If I recall, united gave amfa a go for a little while. What happened?
Here's why:
Why It Happened
The restructuring of the aviation industry during the last decade is ongoing. The current economic reality — $117 barrel of oil, outsourcing, stagnant wages, high health care costs — will lead to new demands by UAL and other carriers to undermine the wages and benefits of aircraft technicians and other aviation employees.
In this context, our members’ high turnout and their rejection of AMFA as the bargaining representative resulted from several factors. The first, in our view, is the context in which AMFA took over in 2003. AMFA operated in an environment of bankruptcy-imposed concessions just prior to winning certification. Soon after it suffered a second round of bankruptcy wage and work rule concessions, followed by more layoffs.
This environment triggered fear, anger and frustration within the ranks. Members felt overwhelmed by the forces arrayed against them: United Airlines, the corporate-biased bankruptcy law, the courts, and an anti-worker administration in Washington D.C. Many decided that we needed an equally powerful agent to counteract the corporate/government juggernaut. They willingly overlooked IBT’s anti-democratic operations and long history of corruption while they bought into the myth of the Teamsters as a big and powerful protector.
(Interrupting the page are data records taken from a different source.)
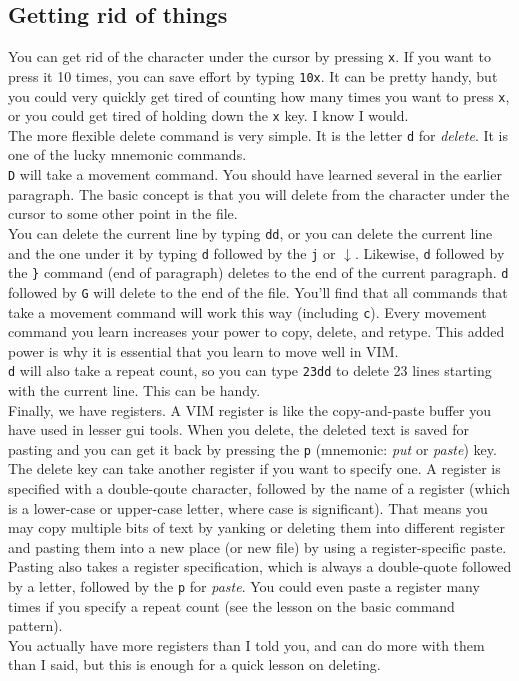 \documentclass[a4paper, 12pt]{article}
\begin{document}
\subsection{Getting rid of things}
\label{"Getting rid of things"}
You can get rid of the character under the cursor by pressing \texttt{x}. If you want to press it 10 times, you can save effort by typing \texttt{10x}. It can be pretty handy, but you could very quickly get tired of counting how many times you want to press \texttt{x}, or you could get tired of holding down the \texttt{x} key. I know I would.\\
The more flexible delete command is very simple. It is the letter \texttt{d} for \textit{delete}. It is one of the lucky mnemonic commands.\\
\texttt{D} will take a movement command. You should have learned several in the earlier paragraph. The basic concept is that you will delete from the character under the cursor to some other point in the file.\\
You can delete the current line by typing \texttt{dd}, or you can delete the current line and the one under it by typing \texttt{d} followed by the \texttt{j} or $\downarrow$. Likewise, \texttt{d} followed by the \texttt{\}} command (end of paragraph) deletes to the end of the current paragraph. \texttt{d} followed by \texttt{G} will delete to the end of the file. You'll find that all commands that take a movement command will work this way (including \texttt{c}). Every movement command you learn increases your power to copy, delete, and retype. This added power is why it is essential that you learn to move well in VIM.\\
\texttt{d} will also take a repeat count, so you can type \texttt{23dd} to delete 23 lines starting with the current line. This can be handy.\\
Finally, we have registers. A VIM register is like the copy-and-paste buffer you have used in lesser gui tools. When you delete, the deleted text is saved for pasting and you can get it back by pressing the \texttt{p} (mnemonic: \textit{put} or \textit{paste}) key. The delete key can take another register if you want to specify one. A register is specified with a double-qoute character, followed by the name of a register (which is a lower-case or upper-case letter, where case is significant). That means you may copy multiple bits of text by yanking or deleting them into different register and pasting them into a new place (or new file) by using a register-specific paste.\\
Pasting also takes a register specification, which is always a double-quote followed by a letter, followed by the \texttt{p} for \textit{paste}. You could even paste a register many times if you specify a repeat count (see the lesson on the basic command pattern).\\
You actually have more registers than I told you, and can do more with them than I said, but this is enough for a quick lesson on deleting.
\end{document}
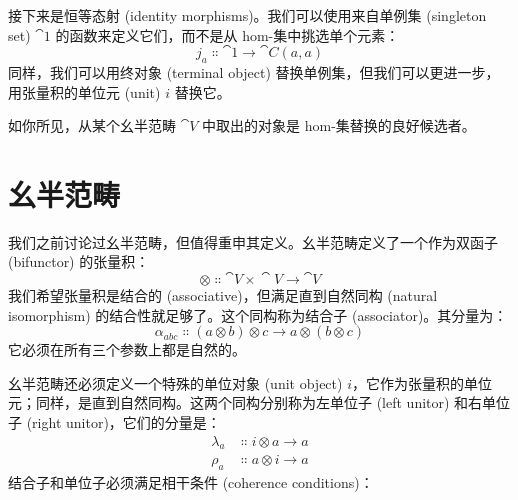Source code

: 接下来是恒等态射 (identity morphisms)。我们可以使用来自单例集 (singleton set) $\cat{1}$ 的函数来定义它们，而不是从 hom-集中挑选单个元素：
\[j_a \Colon \cat{1} \to \cat{C}(a, a)\]
同样，我们可以用终对象 (terminal object) 替换单例集，但我们可以更进一步，用张量积的单位元 (unit) $i$ 替换它。

如你所见，从某个幺半范畴 $\cat{V}$ 中取出的对象是 hom-集替换的良好候选者。

\section{幺半范畴}

我们之前讨论过幺半范畴，但值得重申其定义。幺半范畴定义了一个作为双函子 (bifunctor) 的张量积：
\[\otimes \Colon \cat{V}\times{}\cat{V} \to \cat{V}\]
我们希望张量积是结合的 (associative)，但满足直到自然同构 (natural isomorphism) 的结合性就足够了。这个同构称为结合子 (associator)。其分量为：
\[\alpha_{a b c} \Colon (a \otimes b) \otimes c \to a \otimes (b \otimes c)\]
它必须在所有三个参数上都是自然的。

幺半范畴还必须定义一个特殊的单位对象 (unit object) $i$，它作为张量积的单位元；同样，是直到自然同构。这两个同构分别称为左单位子 (left unitor) 和右单位子 (right unitor)，它们的分量是：
\begin{align*}
  \lambda_a & \Colon i \otimes a \to a \\
  \rho_a    & \Colon a \otimes i \to a
\end{align*}
结合子和单位子必须满足相干条件 (coherence conditions)：

\begin{figure}[H]
  \centering
\end{figure}

\begin{figure}[H]
  \centering
\end{figure}


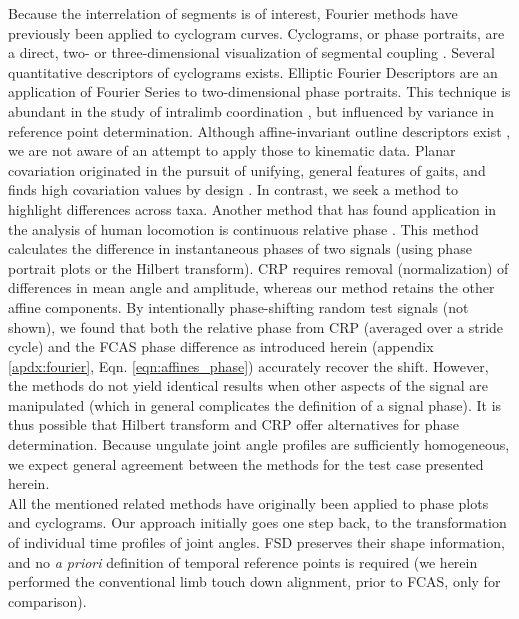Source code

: \documentclass[10pt, a4paper]{article}
\begin{document}
\begin{linenumbers}[1]
Because the interrelation of segments is of interest, Fourier methods have previously been applied to cyclogram curves. 
Cyclograms, or phase portraits, are a direct, two- or three-dimensional visualization of segmental coupling \citep{Bernstein1934,Goswami1998,DAout2002}. 
Several quantitative descriptors of cyclograms exists. 
Elliptic Fourier Descriptors \citep{Kuhl1982,Wheat2006} are an application of Fourier Series to two-dimensional phase portraits. 
This technique is abundant in the study of intralimb coordination \citep[e.g.][]{Polk2008,HsiaoWecksler2010,Rosengren2009}, but influenced by variance in reference point determination. 
Although affine-invariant outline descriptors exist \citep[e.g.][]{Arbter1990}, we are not aware of an attempt to apply those to kinematic data. 
Planar covariation \citep{Borghese1996,Hallemans2009,Ogihara2014} originated in the pursuit of unifying, general features of gaits, and finds high covariation values by design \citep[choice of segment angles, common temporal swing/stance structure for these, use of PCA;][]{Hicheur2006,Ivanenko2008}. 
In contrast, we seek a method to highlight differences across taxa. 
Another method that has found application in the analysis of human locomotion is continuous relative phase \citep[CRP, \textit{cf.}][]{Lamb2014}. 
This method calculates the difference in instantaneous phases of two signals (using phase portrait plots or the Hilbert transform). 
CRP requires removal (normalization) of differences in mean angle and amplitude, whereas our method retains the other affine components. 
By intentionally phase-shifting random test signals (not shown), we found that both the relative phase from CRP (averaged over a stride cycle) and the FCAS phase difference as introduced herein (appendix \ref{apdx:fourier}, Eqn. \ref{eqn:affines_phase}) accurately recover the shift. 
However, the methods do not yield identical results when other aspects of the signal are manipulated (which in general complicates the definition of a signal phase). 
It is thus possible that Hilbert transform and CRP offer alternatives for phase determination. 
Because ungulate joint angle profiles are sufficiently homogeneous, we expect general agreement between the methods for the test case presented herein. 
\\All the mentioned related methods have originally been applied to phase plots and cyclograms. 
Our approach initially goes one step back, to the transformation of individual time profiles of joint angles. 
FSD preserves their shape information, and no \textit{a priori} definition of temporal reference points is required (we herein performed the conventional limb touch down alignment, prior to FCAS, only for comparison). 

\end{linenumbers}
\end{document}
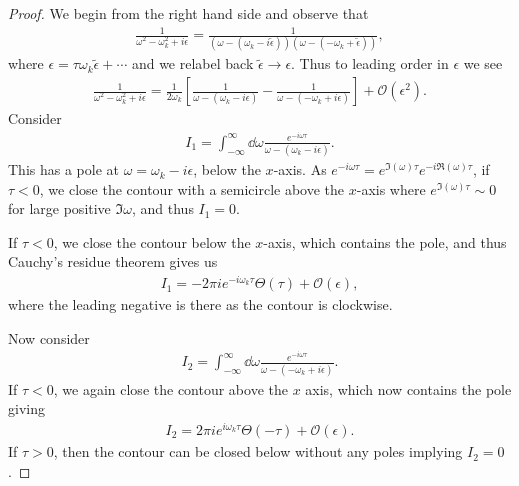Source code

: \begin{proof}
    We begin from the right hand side and observe that
    \begin{align}
        \frac{1}{\omega^2 - \omega_k^2 + i \epsilon} = \frac{1}{\left( \omega - \left( \omega_k - i \widetilde{\epsilon} \right)  \right) \left( \omega - \left( - \omega_k + \widetilde{\epsilon} \right)  \right) }
    ,\end{align}
    where $\epsilon = \tau \omega_k \widetilde{\epsilon} + \cdots$ and we relabel back $\widetilde{\epsilon} \to \epsilon$. Thus to leading order in $\epsilon$ we see
    \begin{align}
        \frac{1}{\omega^2 - \omega_k^2 + i \epsilon} = \frac{1}{2\omega_k} \left[ \frac{1}{\omega - \left( \omega_k - i \epsilon \right) } - \frac{1}{\omega - \left( - \omega_k + i \epsilon \right) } \right] +\mathcal{O}\left( \epsilon^2 \right) 
    .\end{align}
    Consider
    \begin{align}
        I_1 = \int_{-\infty}^{\infty} \dd{\omega} \frac{e^{-i \omega \tau}}{\omega - \left( \omega_k - i \epsilon \right) }
    .\end{align}
    This has a pole at $\omega = \omega_k - i \epsilon$, below the $x$-axis.
    As $e^{-i \omega \tau} = e^{\Im \left( \omega \right) \tau} e^{-i \Re \left( \omega \right) \tau}$, if $\tau < 0$, we close the contour with a semicircle above the $x$-axis where $e^{\Im \left( \omega \right) \tau} \sim 0$ for large positive $\Im \omega$, and thus $I_1 = 0$. 

    If $\tau < 0$, we close the contour below the $x$-axis, which contains the pole, and thus Cauchy's residue theorem gives us
    \begin{align}
        I_1 = -2\pi i e^{-i \omega_k \tau} \Theta \left( \tau \right) + \mathcal{O}\left( \epsilon \right) 
    ,\end{align}
    where the leading negative is there as the contour is clockwise.

    Now consider
    \begin{align}
        I_2 = \int_{-\infty}^{\infty} \dd{\omega} \frac{e^{-i \omega \tau}}{\omega - \left( - \omega_k + i \epsilon \right)}
    .\end{align}
    If $\tau < 0$, we again close the contour above the $x$ axis, which now contains the pole giving
    \begin{align}
        I_2 = 2\pi i e^{i \omega_k \tau} \Theta \left( -\tau \right) + \mathcal{O}\left( \epsilon \right) 
    .\end{align}
    If $\tau > 0$, then the contour can be closed below without any poles implying $I_2 = 0$.


\end{proof}
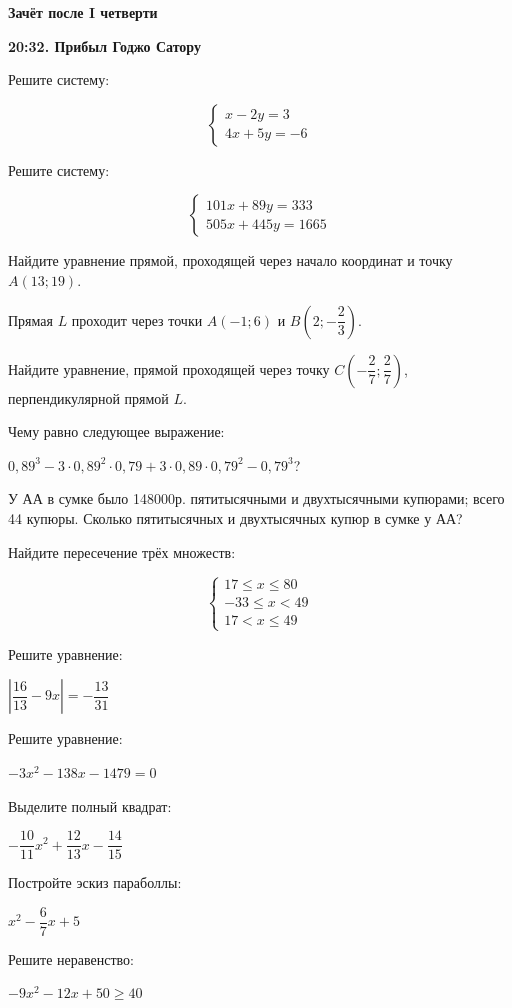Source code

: \centerline{\bf \Huge Зачёт после I четверти}
\centerline{\bf \Huge }

\begin{flushright}
        \scriptsize{\textbf{20:32. Прибыл Годжо Сатору}}
\end{flushright}

 Решите систему:

\begin{equation*}
 \begin{cases}
   x - 2y = 3
   \\
   4x + 5y = -6
 \end{cases}
\end{equation*}

 Решите систему:

\begin{equation*}
 \begin{cases}
   101x + 89y = 333
   \\
   505x + 445y = 1665
 \end{cases}
\end{equation*}

 Найдите уравнение прямой, проходящей через начало координат и точку $A(13;19)$.

 Прямая $L$ проходит через точки $A(-1;6)$ и $B(2;-\dfrac{2}{3})$.

Найдите уравнение, прямой проходящей через точку $C(-\dfrac{2}{7};\dfrac{2}{7})$, перпендикулярной прямой $L$.

 Чему равно следующее выражение: 

$0,89^3-3\cdot0,89^2\cdot0,79+3\cdot0,89\cdot0,79^2-0,79^3$?\

 У АА в сумке было 148000р. пятитысячными и двухтысячными купюрами; всего 44 купюры. Сколько пятитысячных и двухтысячных купюр в сумке у АА?

 Найдите пересечение трёх множеств:

\begin{equation*}
 \begin{cases}
   17 \leqslant x  \leqslant 80
   \\
   -33 \leqslant x  < 49
   \\
    17 < x  \leqslant 49
 \end{cases}
\end{equation*}

 Решите уравнение:

$\left|\dfrac{16}{13}-9x\right|=-\dfrac{13}{31}$

 Решите уравнение:

$-3x^2-138x-1479=0$

 Выделите полный квадрат:

$-\dfrac{10}{11}x^2+\dfrac{12}{13}x-\dfrac{14}{15}$

 Постройте эскиз параболлы:

$x^2-\dfrac{6}{7}x+5$

 Решите неравенство:

$-9x^2-12x+50\geqslant40$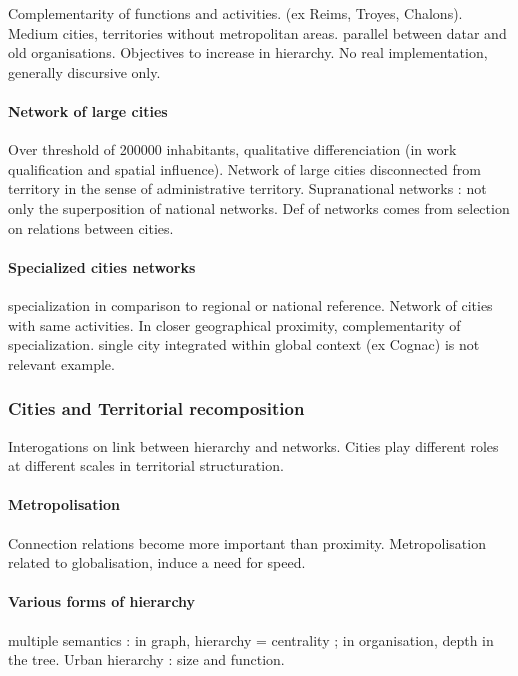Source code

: Complementarity of functions and activities. (ex Reims, Troyes, Chalons). Medium cities, territories without metropolitan areas. parallel between datar and old organisations. Objectives to increase in hierarchy. No real implementation, generally discursive only.

\paragraph{Network of large cities}

Over threshold of 200000 inhabitants, qualitative differenciation (in work qualification and spatial influence). Network of large cities disconnected from territory in the sense of administrative territory. Supranational networks : not only the superposition of national networks. Def of networks comes from selection on relations between cities.

\paragraph{Specialized cities networks}

specialization in comparison to regional or national reference. Network of cities with same activities. In closer geographical proximity, complementarity of specialization. single city integrated within global context (ex Cognac) is not relevant example.

\subsubsection*{Cities and Territorial recomposition}

Interogations on link between hierarchy and networks. Cities play different roles at different scales in territorial structuration.

\paragraph{Metropolisation}

Connection relations become more important than proximity. Metropolisation related to globalisation, induce a need for speed.

\paragraph{Various forms of hierarchy}

multiple semantics : in graph, hierarchy = centrality ; in organisation, depth in the tree. Urban hierarchy : size and function.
Bankruptcy and Concessions
UAL entered Chapter 11 bankruptcy on December 9, 2002. On January 10, 2003, the bankruptcy judge mandated a temporary wage reduction of 14%. On April 29, a six-year concessionary agreement was ratified with annual cuts of $340 million. By May the Indianapolis and Oakland maintenance bases were closed, leading to thousands of layoffs.
That was round one of the Chapter 11 process, just before AMFA came on board. A second round began in November 2004 resulting in more concessions in 2005. All five UAL pension plans were terminated, including the plan for mechanic and related employees. The pension blow was pre-arranged by UAL, imposed by the Pension Benefit Guaranty Corporation (PBGC), and signed off by the bankruptcy court.
UAL languished in bankruptcy for nearly 38 months — the longest in aviation history — finally exiting on February 1, 2006.
The IBT drive to replace AMFA began in 2006. The turmoil in the industry, however, put the issue of maintenance restructuring on the table. Would UAL sell the San Francisco Base? Would that division become a stand-alone Maintenance Repair and Overhaul (MRO) facility—separate from the main airline? AMFA still hadn’t negotiated its first full collective bargaining agreement.